Another Living Legend

Otis Rush hails from Philadelphia, the southern version of the city of "brotherly love" down in Mississippi. 14 years after he was born on the 29th of April in 1934 he, too, like so many others from the Delta, made his way to where fame and fortune lay: Chicago.

By the middle of the 1950's he put together his own band starring him as "Little Otis." There, on the West Side, he recorded in the same storefront studios that Willie Dixon used, Cobra; and which a little later on would see Magic Sam and finally, Buddy Guy.

Willie Dixon would back him on bass guitar, and he exhibited his particular interpretation on Dixon's "I Can't Quit You Baby." They developed what was known as the "West Side" sound distinguished from the Delta influenced Chess sound by its unique emotional frenzied lyrics, and high piercing tremolo-laden guitar tonality. Otis' distinctive style was helped by his upside down left hand playing method (a la Jimi Hendrix).

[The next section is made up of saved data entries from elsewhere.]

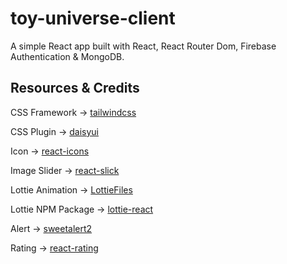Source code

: # toy-universe-client
A simple React app built with React, React Router Dom, Firebase Authentication & MongoDB.

## Resources & Credits
CSS Framework -> [tailwindcss](https://tailwindcss.com/docs/guides/vite)

CSS Plugin -> [daisyui](https://daisyui.com/docs/install)

Icon -> [react-icons](https://react-icons.github.io/react-icons)

Image Slider -> [react-slick](https://www.npmjs.com/package/react-slick)

Lottie Animation -> [LottieFiles](https://lottiefiles.com/featured)

Lottie NPM Package -> [lottie-react](https://www.npmjs.com/package/lottie-react)

Alert -> [sweetalert2](https://sweetalert2.github.io/#download)

Rating -> [react-rating](https://github.com/smastrom/react-rating)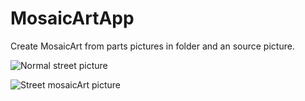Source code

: # MosaicArtApp
Create MosaicArt from parts pictures in folder and an source picture.

![Normal street picture](images/street.jpg "street")

![Street mosaicArt picture](images/result_pic.png "mosaicArt")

By the time in 1958 he joined Buddy Guy's sessions at Cobra, he was already a name, himself. In this same year he released his pieces, "All Your Love" and "Double Trouble." But in 1960, he too moved on to the desired label, Chess where he continued to further his reputation with songs like: "So Many Roads, So Many Trains" and again at Duke Records with, "Homework."

He did a comeback and first album with the late Mike Bloomfield in 1969, called Mourning in the Morning, which also included guitar work by Duane Allman.

He pretty much languished for the next twenty years, But was reborn in the 80's culminating in a British This Way Up's Album release in 1994, Ain't Enough Comin' and that title says it all for this continuing performer.